Each entry should be copied as it stands, leaving the pictures behind.

Start of Exercise data

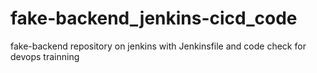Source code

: # fake-backend_jenkins-cicd_code
fake-backend repository on jenkins with Jenkinsfile and code check for devops trainning 
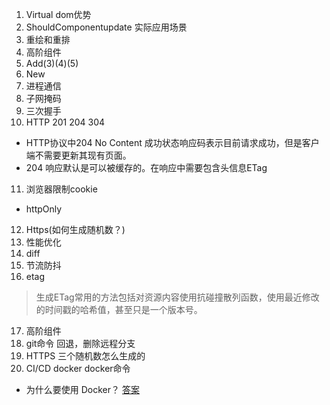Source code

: 1. Virtual dom优势
2. ShouldComponentupdate 实际应用场景
3. 重绘和重排
4. 高阶组件
5. Add(3)(4)(5)
6. New
7. 进程通信
8. 子网掩码
9. 三次握手
10. HTTP 201 204 304
* HTTP协议中204 No Content 成功状态响应码表示目前请求成功，但是客户端不需要更新其现有页面。
* 204 响应默认是可以被缓存的。在响应中需要包含头信息ETag
11. 浏览器限制cookie
* httpOnly
12. Https(如何生成随机数？)
13. 性能优化
14. diff
15. 节流防抖
16. etag
> 生成ETag常用的方法包括对资源内容使用抗碰撞散列函数，使用最近修改的时间戳的哈希值，甚至只是一个版本号。
17. 高阶组件
18. git命令 回退，删除远程分支
19. HTTPS 三个随机数怎么生成的
20. CI/CD docker docker命令
* 为什么要使用 Docker？
[答案](https://yeasy.gitbooks.io/docker_practice/introduction/why.html)


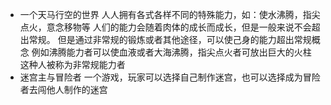 - 一个天马行空的世界
  人人拥有各式各样不同的特殊能力，如：使水沸腾，指尖点火，意念移物等
  人们的能力会随着肉体的成长而成长，但是一般来说不会超出常规。
  但是通过非常规的锻炼或者其他途径，可以使己身的能力超出常规概念
  例如沸腾能力者可以使血液或者大海沸腾，指尖点火者可放出巨大的火柱
  这种人被称为非常规能力者
- 迷宫主与冒险者
  一个游戏，玩家可以选择自己制作迷宫，也可以选择成为冒险者去闯他人制作的迷宫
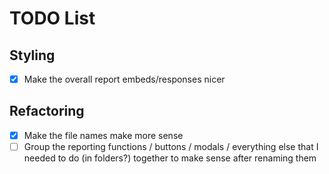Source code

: # TODO List

## Styling
- [x] Make the overall report embeds/responses nicer

## Refactoring
- [x] Make the file names make more sense
- [ ] Group the reporting functions / buttons / modals / everything else that I needed to do (in folders?) together to make sense after renaming them
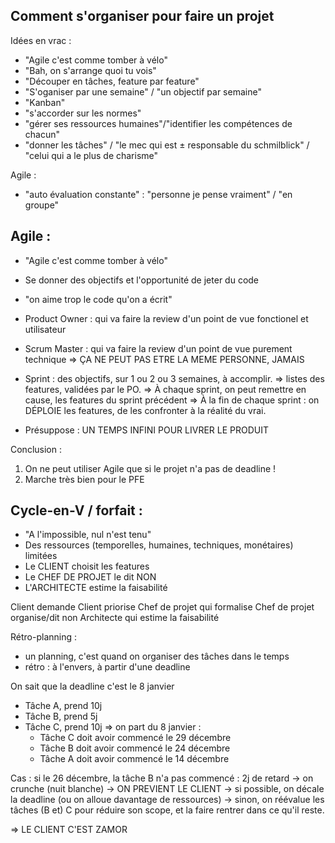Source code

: ## Comment s'organiser pour faire un projet


Idées en vrac :
- "Agile c'est comme tomber à vélo"
- "Bah, on s'arrange quoi tu vois"
- "Découper en tâches, feature par feature"
- "S'oganiser par une semaine" / "un objectif par semaine"
- "Kanban"
- "s'accorder sur les normes"
- "gérer ses ressources humaines"/"identifier les compétences de chacun"
- "donner les tâches" / "le mec qui est ± responsable du schmilblick" / "celui qui a le plus de charisme"


Agile :
 - "auto évaluation constante" : "personne je pense vraiment" / "en groupe"


## Agile :
 - "Agile c'est comme tomber à vélo"
 - Se donner des objectifs et l'opportunité de jeter du code
 - "on aime trop le code qu'on a écrit"

 - Product Owner : qui va faire la review d'un point de vue fonctionel et utilisateur
 - Scrum Master : qui va faire la review d'un point de vue purement technique
 => ÇA NE PEUT PAS ETRE LA MEME PERSONNE, JAMAIS

 - Sprint : des objectifs, sur 1 ou 2 ou 3 semaines, à accomplir.
  => listes des features, validées par le PO.
  => À chaque sprint, on peut remettre en cause, les features du sprint précédent
  => À la fin de chaque sprint : on DÉPLOIE les features, de les confronter à la réalité du vrai.
  - Présuppose : UN TEMPS INFINI POUR LIVRER LE PRODUIT

Conclusion :
 1. On ne peut utiliser Agile que si le projet n'a pas de deadline !
 2. Marche très bien pour le PFE


## Cycle-en-V / forfait :
 - "A l'impossible, nul n'est tenu"
 - Des ressources (temporelles, humaines, techniques, monétaires) limitées
 - Le CLIENT choisit les features
 - Le CHEF DE PROJET le dit NON
 - L'ARCHITECTE estime la faisabilité

Client demande                                                           Client priorise
      Chef de projet qui formalise             Chef de projet organise/dit non
                  Architecte qui estime la faisabilité


Rétro-planning :
 - un planning, c'est quand on organiser des tâches dans le temps
 - rétro : à l'envers, à partir d'une deadline

On sait que la deadline c'est le 8 janvier
 - Tâche A, prend 10j
 - Tâche B, prend 5j
 - Tâche C, prend 10j
 => on part du 8 janvier : 
      - Tâche C doit avoir commencé le 29 décembre
      - Tâche B doit avoir commencé le 24 décembre
      - Tâche A doit avoir commencé le 14 décembre

Cas : si le 26 décembre, la tâche B n'a pas commencé : 2j de retard
 -> on crunche (nuit blanche)
 -> ON PREVIENT LE CLIENT
    -> si possible, on décale la deadline (ou on alloue davantage de ressources)
    -> sinon, on réévalue les tâches (B et) C pour réduire son scope, et la faire rentrer dans ce qu'il reste.

=> LE CLIENT C'EST ZAMOR




















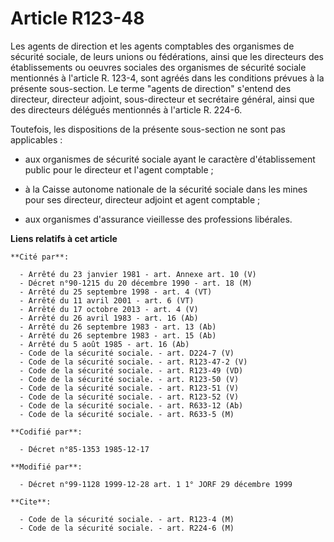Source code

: # Article R123-48

Les agents de direction et les agents comptables des organismes de sécurité sociale, de leurs unions ou fédérations, ainsi
que les directeurs des établissements ou oeuvres sociales des organismes de sécurité sociale mentionnés à l'article R. 123-4,
sont agréés dans les conditions prévues à la présente sous-section. Le terme "agents de direction" s'entend des directeur,
directeur adjoint, sous-directeur et secrétaire général, ainsi que des directeurs délégués mentionnés à l'article R. 224-6.

Toutefois, les dispositions de la présente sous-section ne sont pas applicables :

- aux organismes de sécurité sociale ayant le caractère d'établissement public pour le directeur et l'agent comptable ;

- à la Caisse autonome nationale de la sécurité sociale dans les mines pour ses directeur, directeur adjoint et agent
comptable ;

- aux organismes d'assurance vieillesse des professions libérales.

**Liens relatifs à cet article**

	**Cité par**:

	  - Arrêté du 23 janvier 1981 - art. Annexe art. 10 (V)
	  - Décret n°90-1215 du 20 décembre 1990 - art. 18 (M)
	  - Arrêté du 25 septembre 1998 - art. 4 (VT)
	  - Arrêté du 11 avril 2001 - art. 6 (VT)
	  - Arrêté du 17 octobre 2013 - art. 4 (V)
	  - Arrêté du 26 avril 1983 - art. 16 (Ab)
	  - Arrêté du 26 septembre 1983 - art. 13 (Ab)
	  - Arrêté du 26 septembre 1983 - art. 15 (Ab)
	  - Arrêté du 5 août 1985 - art. 16 (Ab)
	  - Code de la sécurité sociale. - art. D224-7 (V)
	  - Code de la sécurité sociale. - art. R123-47-2 (V)
	  - Code de la sécurité sociale. - art. R123-49 (VD)
	  - Code de la sécurité sociale. - art. R123-50 (V)
	  - Code de la sécurité sociale. - art. R123-51 (V)
	  - Code de la sécurité sociale. - art. R123-52 (V)
	  - Code de la sécurité sociale. - art. R633-12 (Ab)
	  - Code de la sécurité sociale. - art. R633-5 (M)

	**Codifié par**:

	  - Décret n°85-1353 1985-12-17

	**Modifié par**:

	  - Décret n°99-1128 1999-12-28 art. 1 1° JORF 29 décembre 1999

	**Cite**:

	  - Code de la sécurité sociale. - art. R123-4 (M)
	  - Code de la sécurité sociale. - art. R224-6 (M)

End of Exercise data

**Task result:**
Source code

: # fake-backend_jenkins-cicd_code
fake-backend repository on jenkins with Jenkinsfile and code check for devops trainning 
Source code

: 1. Virtual dom优势
2. ShouldComponentupdate 实际应用场景
3. 重绘和重排
4. 高阶组件
5. Add(3)(4)(5)
6. New
7. 进程通信
8. 子网掩码
9. 三次握手
10. HTTP 201 204 304
* HTTP协议中204 No Content 成功状态响应码表示目前请求成功，但是客户端不需要更新其现有页面。
* 204 响应默认是可以被缓存的。在响应中需要包含头信息ETag
11. 浏览器限制cookie
* httpOnly
12. Https(如何生成随机数？)
13. 性能优化
14. diff
15. 节流防抖
16. etag
> 生成ETag常用的方法包括对资源内容使用抗碰撞散列函数，使用最近修改的时间戳的哈希值，甚至只是一个版本号。
17. 高阶组件
18. git命令 回退，删除远程分支
19. HTTPS 三个随机数怎么生成的
20. CI/CD docker docker命令
* 为什么要使用 Docker？
[答案](https://yeasy.gitbooks.io/docker_practice/introduction/why.html)


 - 一个天马行空的世界
  人人拥有各式各样不同的特殊能力，如：使水沸腾，指尖点火，意念移物等
  人们的能力会随着肉体的成长而成长，但是一般来说不会超出常规。
  但是通过非常规的锻炼或者其他途径，可以使己身的能力超出常规概念
  例如沸腾能力者可以使血液或者大海沸腾，指尖点火者可放出巨大的火柱
  这种人被称为非常规能力者
- 迷宫主与冒险者
  一个游戏，玩家可以选择自己制作迷宫，也可以选择成为冒险者去闯他人制作的迷宫
Source code

: # TODO List

## Styling
- [x] Make the overall report embeds/responses nicer

## Refactoring
- [x] Make the file names make more sense
- [ ] Group the reporting functions / buttons / modals / everything else that I needed to do (in folders?) together to make sense after renaming them
Source code

: ## Comment s'organiser pour faire un projet


Idées en vrac :
- "Agile c'est comme tomber à vélo"
- "Bah, on s'arrange quoi tu vois"
- "Découper en tâches, feature par feature"
- "S'oganiser par une semaine" / "un objectif par semaine"
- "Kanban"
- "s'accorder sur les normes"
- "gérer ses ressources humaines"/"identifier les compétences de chacun"
- "donner les tâches" / "le mec qui est ± responsable du schmilblick" / "celui qui a le plus de charisme"


Agile :
 - "auto évaluation constante" : "personne je pense vraiment" / "en groupe"


## Agile :
 - "Agile c'est comme tomber à vélo"
 - Se donner des objectifs et l'opportunité de jeter du code
 - "on aime trop le code qu'on a écrit"

 - Product Owner : qui va faire la review d'un point de vue fonctionel et utilisateur
 - Scrum Master : qui va faire la review d'un point de vue purement technique
 => ÇA NE PEUT PAS ETRE LA MEME PERSONNE, JAMAIS

 - Sprint : des objectifs, sur 1 ou 2 ou 3 semaines, à accomplir.
  => listes des features, validées par le PO.
  => À chaque sprint, on peut remettre en cause, les features du sprint précédent
  => À la fin de chaque sprint : on DÉPLOIE les features, de les confronter à la réalité du vrai.
  - Présuppose : UN TEMPS INFINI POUR LIVRER LE PRODUIT

Conclusion :
 1. On ne peut utiliser Agile que si le projet n'a pas de deadline !
 2. Marche très bien pour le PFE


## Cycle-en-V / forfait :
 - "A l'impossible, nul n'est tenu"
 - Des ressources (temporelles, humaines, techniques, monétaires) limitées
 - Le CLIENT choisit les features
 - Le CHEF DE PROJET le dit NON
 - L'ARCHITECTE estime la faisabilité

Client demande                                                           Client priorise
      Chef de projet qui formalise             Chef de projet organise/dit non
                  Architecte qui estime la faisabilité


Rétro-planning :
 - un planning, c'est quand on organiser des tâches dans le temps
 - rétro : à l'envers, à partir d'une deadline

On sait que la deadline c'est le 8 janvier
 - Tâche A, prend 10j
 - Tâche B, prend 5j
 - Tâche C, prend 10j
 => on part du 8 janvier : 
      - Tâche C doit avoir commencé le 29 décembre
      - Tâche B doit avoir commencé le 24 décembre
      - Tâche A doit avoir commencé le 14 décembre

Cas : si le 26 décembre, la tâche B n'a pas commencé : 2j de retard
 -> on crunche (nuit blanche)
 -> ON PREVIENT LE CLIENT
    -> si possible, on décale la deadline (ou on alloue davantage de ressources)
    -> sinon, on réévalue les tâches (B et) C pour réduire son scope, et la faire rentrer dans ce qu'il reste.

=> LE CLIENT C'EST ZAMOR




















Source code

: # Article R123-48

Les agents de direction et les agents comptables des organismes de sécurité sociale, de leurs unions ou fédérations, ainsi
que les directeurs des établissements ou oeuvres sociales des organismes de sécurité sociale mentionnés à l'article R. 123-4,
sont agréés dans les conditions prévues à la présente sous-section. Le terme "agents de direction" s'entend des directeur,
directeur adjoint, sous-directeur et secrétaire général, ainsi que des directeurs délégués mentionnés à l'article R. 224-6.

Toutefois, les dispositions de la présente sous-section ne sont pas applicables :

- aux organismes de sécurité sociale ayant le caractère d'établissement public pour le directeur et l'agent comptable ;

- à la Caisse autonome nationale de la sécurité sociale dans les mines pour ses directeur, directeur adjoint et agent
comptable ;

- aux organismes d'assurance vieillesse des professions libérales.

**Liens relatifs à cet article**

	**Cité par**:

	  - Arrêté du 23 janvier 1981 - art. Annexe art. 10 (V)
	  - Décret n°90-1215 du 20 décembre 1990 - art. 18 (M)
	  - Arrêté du 25 septembre 1998 - art. 4 (VT)
	  - Arrêté du 11 avril 2001 - art. 6 (VT)
	  - Arrêté du 17 octobre 2013 - art. 4 (V)
	  - Arrêté du 26 avril 1983 - art. 16 (Ab)
	  - Arrêté du 26 septembre 1983 - art. 13 (Ab)
	  - Arrêté du 26 septembre 1983 - art. 15 (Ab)
	  - Arrêté du 5 août 1985 - art. 16 (Ab)
	  - Code de la sécurité sociale. - art. D224-7 (V)
	  - Code de la sécurité sociale. - art. R123-47-2 (V)
	  - Code de la sécurité sociale. - art. R123-49 (VD)
	  - Code de la sécurité sociale. - art. R123-50 (V)
	  - Code de la sécurité sociale. - art. R123-51 (V)
	  - Code de la sécurité sociale. - art. R123-52 (V)
	  - Code de la sécurité sociale. - art. R633-12 (Ab)
	  - Code de la sécurité sociale. - art. R633-5 (M)

	**Codifié par**:

	  - Décret n°85-1353 1985-12-17

	**Modifié par**:

	  - Décret n°99-1128 1999-12-28 art. 1 1° JORF 29 décembre 1999

	**Cite**:

	  - Code de la sécurité sociale. - art. R123-4 (M)
	  - Code de la sécurité sociale. - art. R224-6 (M)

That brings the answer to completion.